Jay, with regard to Sibrel's pathetic reference to one-sixth the tank size, it is often the case that when we refer to scale factors, we mean linear. This would make a tank six times smaller, six cubed times smaller in volume. When you say there is no linear relationship between payload and fuel volume, you should also say that there is no simple cubic relationship.
You might want to add a few more first for the Soviets.
I don't want to be misunderstood. Us v. Them can often come off sounding like sour grapes, which is not my intent. Soviet failures should be interpreted as a sign of a program that was too big for its technological britches. There's a certain amount of daredevilry in any space program, but it has to be clear that these failures were caused by rushing to set records, not just by trying to extend the envelope.

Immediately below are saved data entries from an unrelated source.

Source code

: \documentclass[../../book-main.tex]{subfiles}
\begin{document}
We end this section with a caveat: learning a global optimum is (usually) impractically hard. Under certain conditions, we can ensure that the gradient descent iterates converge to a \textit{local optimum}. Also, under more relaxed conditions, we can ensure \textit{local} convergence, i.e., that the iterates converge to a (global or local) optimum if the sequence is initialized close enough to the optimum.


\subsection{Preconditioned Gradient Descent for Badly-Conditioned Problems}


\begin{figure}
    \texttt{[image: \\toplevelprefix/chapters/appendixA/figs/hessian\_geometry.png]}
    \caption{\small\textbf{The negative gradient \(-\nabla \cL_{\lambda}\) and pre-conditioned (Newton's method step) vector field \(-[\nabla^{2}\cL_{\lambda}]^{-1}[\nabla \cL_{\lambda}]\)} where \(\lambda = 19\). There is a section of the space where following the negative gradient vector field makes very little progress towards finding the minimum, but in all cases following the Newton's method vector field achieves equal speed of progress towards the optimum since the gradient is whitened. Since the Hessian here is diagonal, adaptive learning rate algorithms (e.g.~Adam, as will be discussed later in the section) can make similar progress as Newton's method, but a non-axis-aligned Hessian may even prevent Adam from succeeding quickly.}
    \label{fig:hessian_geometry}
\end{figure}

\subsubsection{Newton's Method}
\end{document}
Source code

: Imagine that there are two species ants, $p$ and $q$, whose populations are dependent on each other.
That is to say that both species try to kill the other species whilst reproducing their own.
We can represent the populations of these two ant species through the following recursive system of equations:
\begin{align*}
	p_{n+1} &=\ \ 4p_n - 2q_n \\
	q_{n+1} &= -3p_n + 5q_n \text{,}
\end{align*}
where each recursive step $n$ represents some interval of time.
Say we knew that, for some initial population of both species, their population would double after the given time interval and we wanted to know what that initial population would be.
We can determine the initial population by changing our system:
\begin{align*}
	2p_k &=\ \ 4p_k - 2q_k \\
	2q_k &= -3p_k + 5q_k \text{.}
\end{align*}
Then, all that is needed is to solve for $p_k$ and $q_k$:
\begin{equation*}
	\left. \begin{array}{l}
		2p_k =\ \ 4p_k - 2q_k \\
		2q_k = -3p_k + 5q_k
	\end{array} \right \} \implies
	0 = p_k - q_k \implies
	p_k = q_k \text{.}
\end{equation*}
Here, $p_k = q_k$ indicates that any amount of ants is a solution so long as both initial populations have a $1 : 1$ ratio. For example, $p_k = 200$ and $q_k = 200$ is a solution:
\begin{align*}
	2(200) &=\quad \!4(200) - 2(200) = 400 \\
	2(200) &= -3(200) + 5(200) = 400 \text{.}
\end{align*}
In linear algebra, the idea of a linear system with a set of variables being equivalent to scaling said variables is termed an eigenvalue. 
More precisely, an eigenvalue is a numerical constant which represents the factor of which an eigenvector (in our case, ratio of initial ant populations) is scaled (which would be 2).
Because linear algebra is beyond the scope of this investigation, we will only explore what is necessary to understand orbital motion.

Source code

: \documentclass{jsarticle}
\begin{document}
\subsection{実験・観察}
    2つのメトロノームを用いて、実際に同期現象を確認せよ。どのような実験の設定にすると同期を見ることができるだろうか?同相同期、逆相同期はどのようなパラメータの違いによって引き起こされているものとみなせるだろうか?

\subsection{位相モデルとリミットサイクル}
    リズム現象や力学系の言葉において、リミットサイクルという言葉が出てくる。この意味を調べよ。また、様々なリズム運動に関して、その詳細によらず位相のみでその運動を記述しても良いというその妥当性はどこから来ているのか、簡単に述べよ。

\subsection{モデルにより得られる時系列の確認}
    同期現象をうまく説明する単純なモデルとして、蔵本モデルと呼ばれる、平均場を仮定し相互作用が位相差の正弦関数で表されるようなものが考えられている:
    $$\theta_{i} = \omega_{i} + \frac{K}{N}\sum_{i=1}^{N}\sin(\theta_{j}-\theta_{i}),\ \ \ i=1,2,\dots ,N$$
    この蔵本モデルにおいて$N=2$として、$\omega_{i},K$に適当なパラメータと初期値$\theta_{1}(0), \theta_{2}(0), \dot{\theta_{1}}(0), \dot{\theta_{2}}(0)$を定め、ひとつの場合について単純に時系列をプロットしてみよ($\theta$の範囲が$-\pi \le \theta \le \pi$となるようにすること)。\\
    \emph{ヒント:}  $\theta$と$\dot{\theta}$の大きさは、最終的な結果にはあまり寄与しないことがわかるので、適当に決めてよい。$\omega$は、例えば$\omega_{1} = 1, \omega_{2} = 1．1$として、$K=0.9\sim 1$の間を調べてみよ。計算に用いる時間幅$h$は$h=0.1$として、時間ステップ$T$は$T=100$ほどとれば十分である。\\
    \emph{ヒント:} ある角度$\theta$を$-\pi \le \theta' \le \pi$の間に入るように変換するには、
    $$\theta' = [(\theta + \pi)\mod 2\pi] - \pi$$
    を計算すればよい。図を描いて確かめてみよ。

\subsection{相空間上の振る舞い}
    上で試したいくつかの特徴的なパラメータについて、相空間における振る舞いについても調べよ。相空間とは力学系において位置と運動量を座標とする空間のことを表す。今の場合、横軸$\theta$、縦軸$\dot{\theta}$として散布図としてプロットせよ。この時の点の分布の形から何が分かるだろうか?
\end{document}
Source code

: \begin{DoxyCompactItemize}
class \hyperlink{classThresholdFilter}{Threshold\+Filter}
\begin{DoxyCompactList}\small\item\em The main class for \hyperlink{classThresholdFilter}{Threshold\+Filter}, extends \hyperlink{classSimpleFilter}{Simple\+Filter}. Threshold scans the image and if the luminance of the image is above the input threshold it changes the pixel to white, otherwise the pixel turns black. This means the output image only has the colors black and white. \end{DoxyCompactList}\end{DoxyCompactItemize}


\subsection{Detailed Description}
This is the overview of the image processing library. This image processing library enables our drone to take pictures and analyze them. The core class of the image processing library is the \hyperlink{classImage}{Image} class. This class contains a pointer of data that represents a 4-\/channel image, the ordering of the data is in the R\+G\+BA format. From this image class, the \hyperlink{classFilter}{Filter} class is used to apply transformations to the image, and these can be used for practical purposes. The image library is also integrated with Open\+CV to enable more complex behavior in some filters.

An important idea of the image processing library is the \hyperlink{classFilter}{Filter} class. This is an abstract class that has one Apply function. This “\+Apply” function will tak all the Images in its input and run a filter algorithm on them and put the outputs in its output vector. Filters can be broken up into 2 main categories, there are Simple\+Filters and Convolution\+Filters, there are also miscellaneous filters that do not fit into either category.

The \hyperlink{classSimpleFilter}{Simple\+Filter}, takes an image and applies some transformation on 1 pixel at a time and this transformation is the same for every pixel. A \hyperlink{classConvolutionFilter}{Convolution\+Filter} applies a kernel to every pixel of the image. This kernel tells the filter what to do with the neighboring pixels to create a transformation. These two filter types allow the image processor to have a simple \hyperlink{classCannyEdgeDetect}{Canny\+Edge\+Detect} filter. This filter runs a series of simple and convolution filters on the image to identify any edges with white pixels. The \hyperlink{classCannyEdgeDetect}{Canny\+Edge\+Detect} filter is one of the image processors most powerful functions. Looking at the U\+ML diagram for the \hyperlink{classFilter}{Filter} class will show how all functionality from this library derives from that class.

When you say there is no linear relationship between payload and fuel volume, you should also say that there is no simple cubic relationship.
I mean linear in the mathematical sense, not in the geometrical sense. This is confusing, I admit. It's probably better to say there's no "simple" relationship instead of forcing the reader to interpret "linear".
My thought is to get to those clear thinking folks who are coming to Jay's site for more information.
Regarding the missile advantage or whatever. I checked out Encyclopedia Astronautica and looked up the mission durations.
In turns out that by the time of Apollo 11, the Americans had already earned 1864 hours. This compares to just 697 hours that the Soviets had with the completion Soyuz 5, the last mission before Apollo 11.
So the Americans had a three-to-one advantage in manned space hours over the Soviets and not the five-to-one disadvantage.
Sibrel is liar! [img]/phpBB/images/smiles/icon_mad.gif[/img]
I believe that NASA surpassed Russian in the total number of man hours in space after the completion of the Gemini 7 mission.
Regarding Krushev's deposing and the motivations behind it, Jay, do you know of a specific historian/book/whatever that actually does make the that he was removed in part because of his treatment of the space program?
We obviously trust you, but you always taught us that it's better to actually have sources. [img]/phpBB/images/smiles/icon_smile.gif[/img]
It was either Burroughs or Zimmerman, but I can't recall which. It may even have been Chaikin. I can check all three sources tonight.
Just had a thought about American man hours. The statistics I gave were the sum of flight times, but many of the missions had multiple crew members, so that means that the man hours for the flight is however many crew members times the flight time. Given that a higher proportion of American flights than Russian flights included multiple crew members and that their big hitter flights (Gemini 7, Apollo 7) had multiple crew members, I'd expect the American advantage was even greater.
I would calculate, but Encylopedia Astronautica isn't working at the moment.